[[ Material for this task open ]]
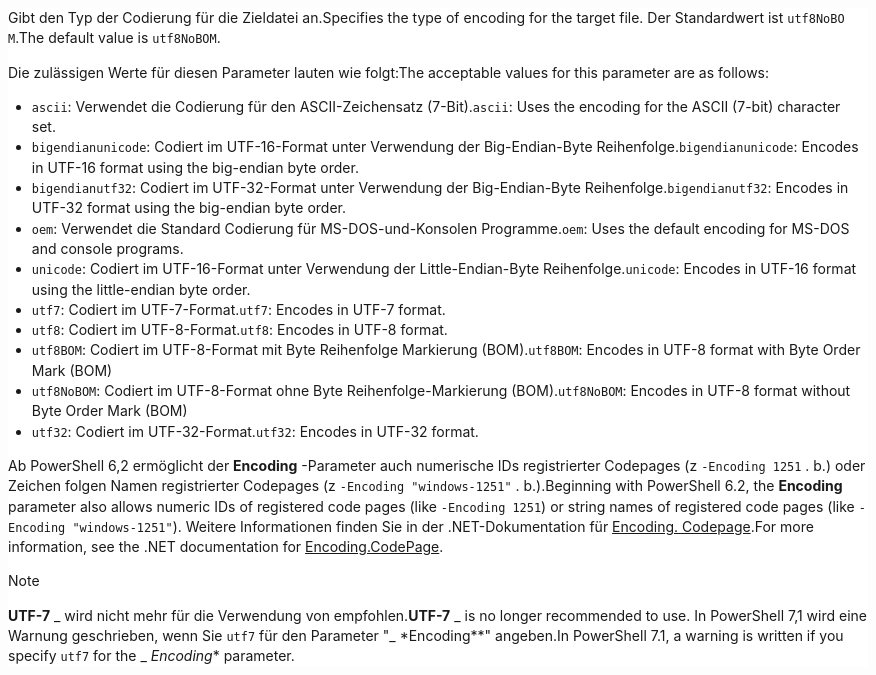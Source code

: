 <span data-ttu-id="0aa5f-160">Gibt den Typ der Codierung für die Zieldatei an.</span><span class="sxs-lookup"><span data-stu-id="0aa5f-160">Specifies the type of encoding for the target file.</span></span> <span data-ttu-id="0aa5f-161">Der Standardwert ist `utf8NoBOM`.</span><span class="sxs-lookup"><span data-stu-id="0aa5f-161">The default value is `utf8NoBOM`.</span></span>

<span data-ttu-id="0aa5f-162">Die zulässigen Werte für diesen Parameter lauten wie folgt:</span><span class="sxs-lookup"><span data-stu-id="0aa5f-162">The acceptable values for this parameter are as follows:</span></span>

- <span data-ttu-id="0aa5f-163">`ascii`: Verwendet die Codierung für den ASCII-Zeichensatz (7-Bit).</span><span class="sxs-lookup"><span data-stu-id="0aa5f-163">`ascii`: Uses the encoding for the ASCII (7-bit) character set.</span></span>
- <span data-ttu-id="0aa5f-164">`bigendianunicode`: Codiert im UTF-16-Format unter Verwendung der Big-Endian-Byte Reihenfolge.</span><span class="sxs-lookup"><span data-stu-id="0aa5f-164">`bigendianunicode`: Encodes in UTF-16 format using the big-endian byte order.</span></span>
- <span data-ttu-id="0aa5f-165">`bigendianutf32`: Codiert im UTF-32-Format unter Verwendung der Big-Endian-Byte Reihenfolge.</span><span class="sxs-lookup"><span data-stu-id="0aa5f-165">`bigendianutf32`: Encodes in UTF-32 format using the big-endian byte order.</span></span>
- <span data-ttu-id="0aa5f-166">`oem`: Verwendet die Standard Codierung für MS-DOS-und-Konsolen Programme.</span><span class="sxs-lookup"><span data-stu-id="0aa5f-166">`oem`: Uses the default encoding for MS-DOS and console programs.</span></span>
- <span data-ttu-id="0aa5f-167">`unicode`: Codiert im UTF-16-Format unter Verwendung der Little-Endian-Byte Reihenfolge.</span><span class="sxs-lookup"><span data-stu-id="0aa5f-167">`unicode`: Encodes in UTF-16 format using the little-endian byte order.</span></span>
- <span data-ttu-id="0aa5f-168">`utf7`: Codiert im UTF-7-Format.</span><span class="sxs-lookup"><span data-stu-id="0aa5f-168">`utf7`: Encodes in UTF-7 format.</span></span>
- <span data-ttu-id="0aa5f-169">`utf8`: Codiert im UTF-8-Format.</span><span class="sxs-lookup"><span data-stu-id="0aa5f-169">`utf8`: Encodes in UTF-8 format.</span></span>
- <span data-ttu-id="0aa5f-170">`utf8BOM`: Codiert im UTF-8-Format mit Byte Reihenfolge Markierung (BOM).</span><span class="sxs-lookup"><span data-stu-id="0aa5f-170">`utf8BOM`: Encodes in UTF-8 format with Byte Order Mark (BOM)</span></span>
- <span data-ttu-id="0aa5f-171">`utf8NoBOM`: Codiert im UTF-8-Format ohne Byte Reihenfolge-Markierung (BOM).</span><span class="sxs-lookup"><span data-stu-id="0aa5f-171">`utf8NoBOM`: Encodes in UTF-8 format without Byte Order Mark (BOM)</span></span>
- <span data-ttu-id="0aa5f-172">`utf32`: Codiert im UTF-32-Format.</span><span class="sxs-lookup"><span data-stu-id="0aa5f-172">`utf32`: Encodes in UTF-32 format.</span></span>

<span data-ttu-id="0aa5f-173">Ab PowerShell 6,2 ermöglicht der **Encoding** -Parameter auch numerische IDs registrierter Codepages (z `-Encoding 1251` . b.) oder Zeichen folgen Namen registrierter Codepages (z `-Encoding "windows-1251"` . b.).</span><span class="sxs-lookup"><span data-stu-id="0aa5f-173">Beginning with PowerShell 6.2, the **Encoding** parameter also allows numeric IDs of registered code pages (like `-Encoding 1251`) or string names of registered code pages (like `-Encoding "windows-1251"`).</span></span> <span data-ttu-id="0aa5f-174">Weitere Informationen finden Sie in der .NET-Dokumentation für [Encoding. Codepage](/dotnet/api/system.text.encoding.codepage?view=netcore-2.2).</span><span class="sxs-lookup"><span data-stu-id="0aa5f-174">For more information, see the .NET documentation for [Encoding.CodePage](/dotnet/api/system.text.encoding.codepage?view=netcore-2.2).</span></span>

> [!NOTE]
> <span data-ttu-id="0aa5f-175">**UTF-7** _ wird nicht mehr für die Verwendung von empfohlen.</span><span class="sxs-lookup"><span data-stu-id="0aa5f-175">**UTF-7** _ is no longer recommended to use.</span></span> <span data-ttu-id="0aa5f-176">In PowerShell 7,1 wird eine Warnung geschrieben, wenn Sie `utf7` für den Parameter "_ \*Encoding\*\*" angeben.</span><span class="sxs-lookup"><span data-stu-id="0aa5f-176">In PowerShell 7.1, a warning is written if you specify `utf7` for the _ *Encoding*\* parameter.</span></span>
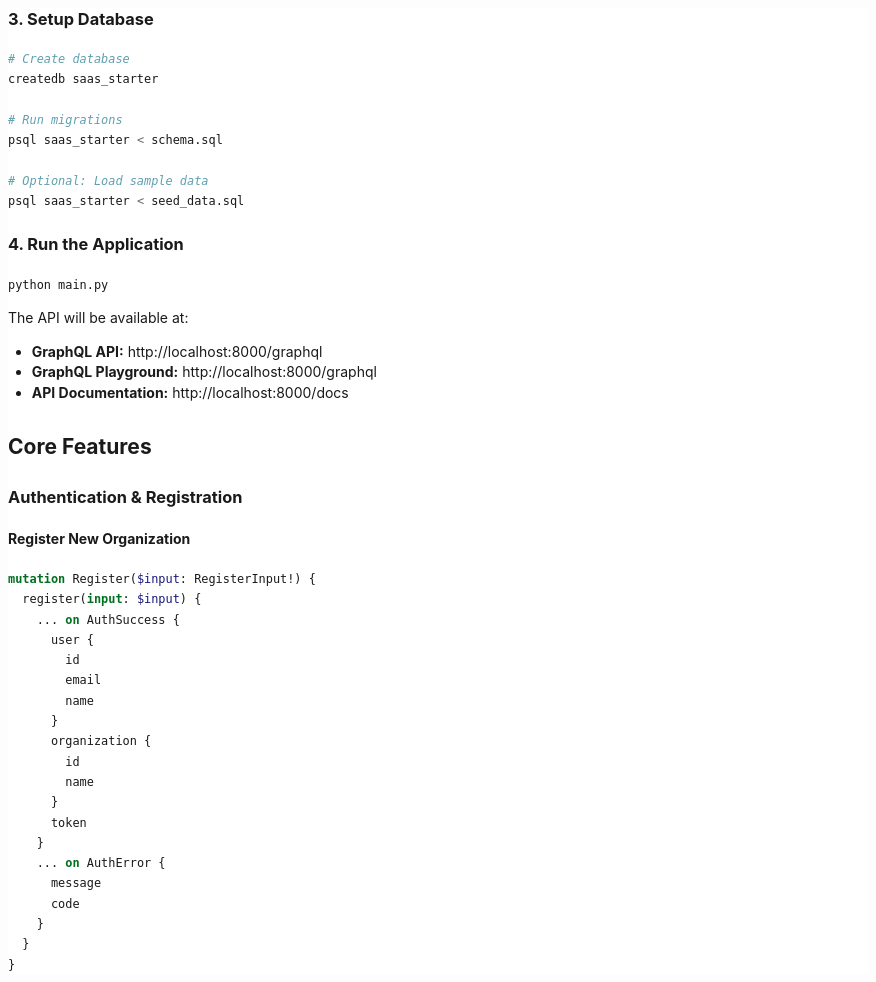 ### 3. Setup Database

```bash
# Create database
createdb saas_starter

# Run migrations
psql saas_starter < schema.sql

# Optional: Load sample data
psql saas_starter < seed_data.sql
```

### 4. Run the Application

```bash
python main.py
```

The API will be available at:
- **GraphQL API:** http://localhost:8000/graphql
- **GraphQL Playground:** http://localhost:8000/graphql
- **API Documentation:** http://localhost:8000/docs

## Core Features

### Authentication & Registration

#### Register New Organization

```graphql
mutation Register($input: RegisterInput!) {
  register(input: $input) {
    ... on AuthSuccess {
      user {
        id
        email
        name
      }
      organization {
        id
        name
      }
      token
    }
    ... on AuthError {
      message
      code
    }
  }
}
```
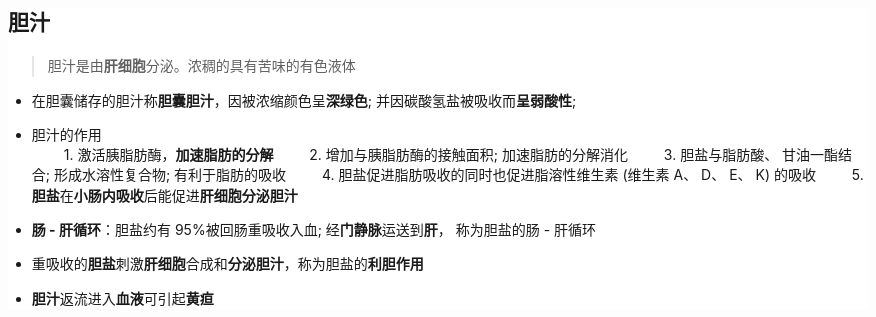 ## 胆汁
>胆汁是由**肝细胞**分泌。浓稠的具有苦味的有色液体

- 在胆囊储存的胆汁称**胆囊胆汁**，因被浓缩颜色呈**深绿色**; 并因碳酸氢盐被吸收而**呈弱酸性**;
- 胆汁的作用  
　　 1. 激活胰脂肪酶，**加速脂肪的分解**
　　 2. 增加与胰脂肪酶的接触面积; 加速脂肪的分解消化
　　 3. 胆盐与脂肪酸、 甘油一酯结合; 形成水溶性复合物; 有利于脂肪的吸收
　　 4. 胆盐促进脂肪吸收的同时也促进脂溶性维生素 (维生素 A、 D、 E、 K) 的吸收
　　 5. **胆盐**在**小肠内吸收**后能促进**肝细胞分泌胆汁**

- **肠 - 肝循环**：胆盐约有 95%被回肠重吸收入血; 经**门静脉**运送到**肝**， 称为胆盐的肠 - 肝循环
- 重吸收的**胆盐**刺激**肝细胞**合成和**分泌胆汁**，称为胆盐的**利胆作用**
- **胆汁**返流进入**血液**可引起**黄疸**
[[ Material for this task closed ]]
▶ Task objective: Every line from the one that has "- 重吸收的**胆盐**刺激" down to the last line above must be written out exactly, with both ends included and nothing else.

▶ Task answer:
- 重吸收的**胆盐**刺激**肝细胞**合成和**分泌胆汁**，称为胆盐的**利胆作用**
- **胆汁**返流进入**血液**可引起**黄疸**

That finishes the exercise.